### What to produce
Restate the listing below word for word; no picture is to be carried over.
● ● ●
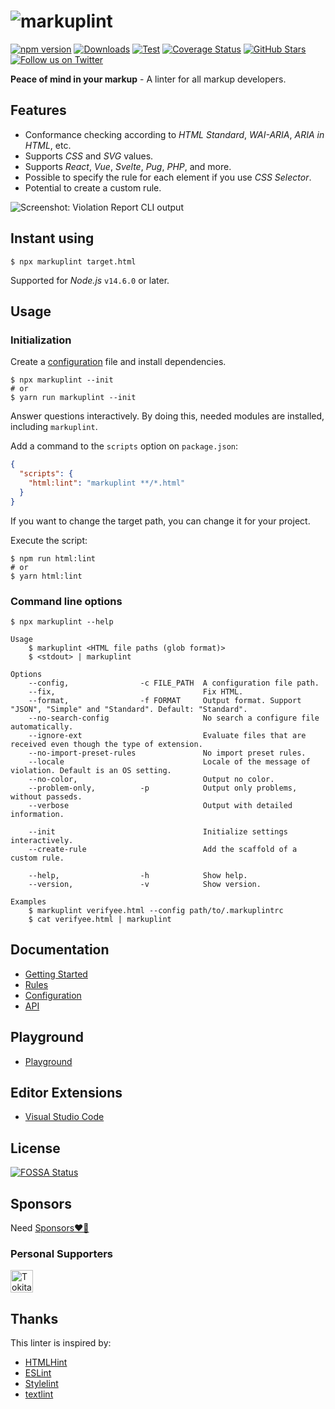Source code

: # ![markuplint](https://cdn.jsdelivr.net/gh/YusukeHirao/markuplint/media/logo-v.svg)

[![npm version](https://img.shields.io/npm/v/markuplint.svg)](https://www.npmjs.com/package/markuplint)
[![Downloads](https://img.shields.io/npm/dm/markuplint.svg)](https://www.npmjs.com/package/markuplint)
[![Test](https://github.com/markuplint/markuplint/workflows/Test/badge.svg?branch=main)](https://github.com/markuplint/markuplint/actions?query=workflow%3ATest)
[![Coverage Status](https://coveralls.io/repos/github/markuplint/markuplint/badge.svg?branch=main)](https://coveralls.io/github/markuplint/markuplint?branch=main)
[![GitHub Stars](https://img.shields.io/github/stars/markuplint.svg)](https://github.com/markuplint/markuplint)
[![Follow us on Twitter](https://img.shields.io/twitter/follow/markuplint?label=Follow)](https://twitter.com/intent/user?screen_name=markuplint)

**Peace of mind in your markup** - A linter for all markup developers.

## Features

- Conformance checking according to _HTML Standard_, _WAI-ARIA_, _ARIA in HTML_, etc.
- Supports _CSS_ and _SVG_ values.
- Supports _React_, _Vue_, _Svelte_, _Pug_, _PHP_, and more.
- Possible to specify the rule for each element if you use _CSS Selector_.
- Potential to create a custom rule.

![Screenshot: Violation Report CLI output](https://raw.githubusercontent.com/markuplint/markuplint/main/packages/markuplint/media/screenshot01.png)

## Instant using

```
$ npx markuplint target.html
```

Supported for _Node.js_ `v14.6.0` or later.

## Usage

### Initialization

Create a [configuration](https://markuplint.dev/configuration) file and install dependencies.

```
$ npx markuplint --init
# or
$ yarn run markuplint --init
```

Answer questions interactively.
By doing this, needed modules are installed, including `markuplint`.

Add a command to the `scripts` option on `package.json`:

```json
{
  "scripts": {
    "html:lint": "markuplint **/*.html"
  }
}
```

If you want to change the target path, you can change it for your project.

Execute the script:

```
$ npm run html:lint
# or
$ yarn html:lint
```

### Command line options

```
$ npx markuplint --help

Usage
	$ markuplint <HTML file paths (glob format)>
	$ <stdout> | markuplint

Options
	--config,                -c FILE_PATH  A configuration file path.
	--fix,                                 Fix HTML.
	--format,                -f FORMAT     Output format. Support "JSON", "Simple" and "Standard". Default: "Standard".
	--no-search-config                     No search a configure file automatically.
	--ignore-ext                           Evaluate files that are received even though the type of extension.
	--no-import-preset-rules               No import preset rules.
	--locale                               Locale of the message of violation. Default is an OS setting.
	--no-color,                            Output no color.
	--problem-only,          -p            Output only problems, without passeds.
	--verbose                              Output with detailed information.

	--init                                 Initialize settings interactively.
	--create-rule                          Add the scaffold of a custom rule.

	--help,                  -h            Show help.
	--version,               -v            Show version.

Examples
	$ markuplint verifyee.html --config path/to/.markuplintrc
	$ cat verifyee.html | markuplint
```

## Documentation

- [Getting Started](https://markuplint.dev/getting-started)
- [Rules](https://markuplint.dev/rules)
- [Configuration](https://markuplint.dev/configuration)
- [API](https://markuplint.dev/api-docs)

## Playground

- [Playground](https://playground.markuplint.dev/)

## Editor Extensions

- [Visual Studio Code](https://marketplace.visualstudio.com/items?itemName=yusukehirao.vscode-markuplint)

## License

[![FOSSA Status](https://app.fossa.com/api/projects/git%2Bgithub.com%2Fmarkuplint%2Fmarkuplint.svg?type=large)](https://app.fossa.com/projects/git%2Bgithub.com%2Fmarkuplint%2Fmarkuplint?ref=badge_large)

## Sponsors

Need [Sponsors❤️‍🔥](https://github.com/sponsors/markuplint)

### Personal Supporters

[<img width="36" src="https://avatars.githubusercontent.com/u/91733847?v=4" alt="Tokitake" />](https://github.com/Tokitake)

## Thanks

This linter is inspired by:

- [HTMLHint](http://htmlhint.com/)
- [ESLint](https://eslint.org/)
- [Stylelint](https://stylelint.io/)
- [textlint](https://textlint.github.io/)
● ● ●
### Task solution
Source code

: # ![markuplint](https://cdn.jsdelivr.net/gh/YusukeHirao/markuplint/media/logo-v.svg)

[![npm version](https://img.shields.io/npm/v/markuplint.svg)](https://www.npmjs.com/package/markuplint)
[![Downloads](https://img.shields.io/npm/dm/markuplint.svg)](https://www.npmjs.com/package/markuplint)
[![Test](https://github.com/markuplint/markuplint/workflows/Test/badge.svg?branch=main)](https://github.com/markuplint/markuplint/actions?query=workflow%3ATest)
[![Coverage Status](https://coveralls.io/repos/github/markuplint/markuplint/badge.svg?branch=main)](https://coveralls.io/github/markuplint/markuplint?branch=main)
[![GitHub Stars](https://img.shields.io/github/stars/markuplint.svg)](https://github.com/markuplint/markuplint)
[![Follow us on Twitter](https://img.shields.io/twitter/follow/markuplint?label=Follow)](https://twitter.com/intent/user?screen_name=markuplint)

**Peace of mind in your markup** - A linter for all markup developers.

## Features

- Conformance checking according to _HTML Standard_, _WAI-ARIA_, _ARIA in HTML_, etc.
- Supports _CSS_ and _SVG_ values.
- Supports _React_, _Vue_, _Svelte_, _Pug_, _PHP_, and more.
- Possible to specify the rule for each element if you use _CSS Selector_.
- Potential to create a custom rule.

![Screenshot: Violation Report CLI output](https://raw.githubusercontent.com/markuplint/markuplint/main/packages/markuplint/media/screenshot01.png)

## Instant using

```
$ npx markuplint target.html
```

Supported for _Node.js_ `v14.6.0` or later.

## Usage

### Initialization

Create a [configuration](https://markuplint.dev/configuration) file and install dependencies.

```
$ npx markuplint --init
# or
$ yarn run markuplint --init
```

Answer questions interactively.
By doing this, needed modules are installed, including `markuplint`.

Add a command to the `scripts` option on `package.json`:

```json
{
  "scripts": {
    "html:lint": "markuplint **/*.html"
  }
}
```

If you want to change the target path, you can change it for your project.

Execute the script:

```
$ npm run html:lint
# or
$ yarn html:lint
```

### Command line options

```
$ npx markuplint --help

Usage
	$ markuplint <HTML file paths (glob format)>
	$ <stdout> | markuplint

Options
	--config,                -c FILE_PATH  A configuration file path.
	--fix,                                 Fix HTML.
	--format,                -f FORMAT     Output format. Support "JSON", "Simple" and "Standard". Default: "Standard".
	--no-search-config                     No search a configure file automatically.
	--ignore-ext                           Evaluate files that are received even though the type of extension.
	--no-import-preset-rules               No import preset rules.
	--locale                               Locale of the message of violation. Default is an OS setting.
	--no-color,                            Output no color.
	--problem-only,          -p            Output only problems, without passeds.
	--verbose                              Output with detailed information.

	--init                                 Initialize settings interactively.
	--create-rule                          Add the scaffold of a custom rule.

	--help,                  -h            Show help.
	--version,               -v            Show version.

Examples
	$ markuplint verifyee.html --config path/to/.markuplintrc
	$ cat verifyee.html | markuplint
```

## Documentation

- [Getting Started](https://markuplint.dev/getting-started)
- [Rules](https://markuplint.dev/rules)
- [Configuration](https://markuplint.dev/configuration)
- [API](https://markuplint.dev/api-docs)

## Playground

- [Playground](https://playground.markuplint.dev/)

## Editor Extensions

- [Visual Studio Code](https://marketplace.visualstudio.com/items?itemName=yusukehirao.vscode-markuplint)

## License

[![FOSSA Status](https://app.fossa.com/api/projects/git%2Bgithub.com%2Fmarkuplint%2Fmarkuplint.svg?type=large)](https://app.fossa.com/projects/git%2Bgithub.com%2Fmarkuplint%2Fmarkuplint?ref=badge_large)

## Sponsors

Need [Sponsors❤️‍🔥](https://github.com/sponsors/markuplint)

### Personal Supporters

[<img width="36" src="https://avatars.githubusercontent.com/u/91733847?v=4" alt="Tokitake" />](https://github.com/Tokitake)

## Thanks

This linter is inspired by:

- [HTMLHint](http://htmlhint.com/)
- [ESLint](https://eslint.org/)
- [Stylelint](https://stylelint.io/)
- [textlint](https://textlint.github.io/)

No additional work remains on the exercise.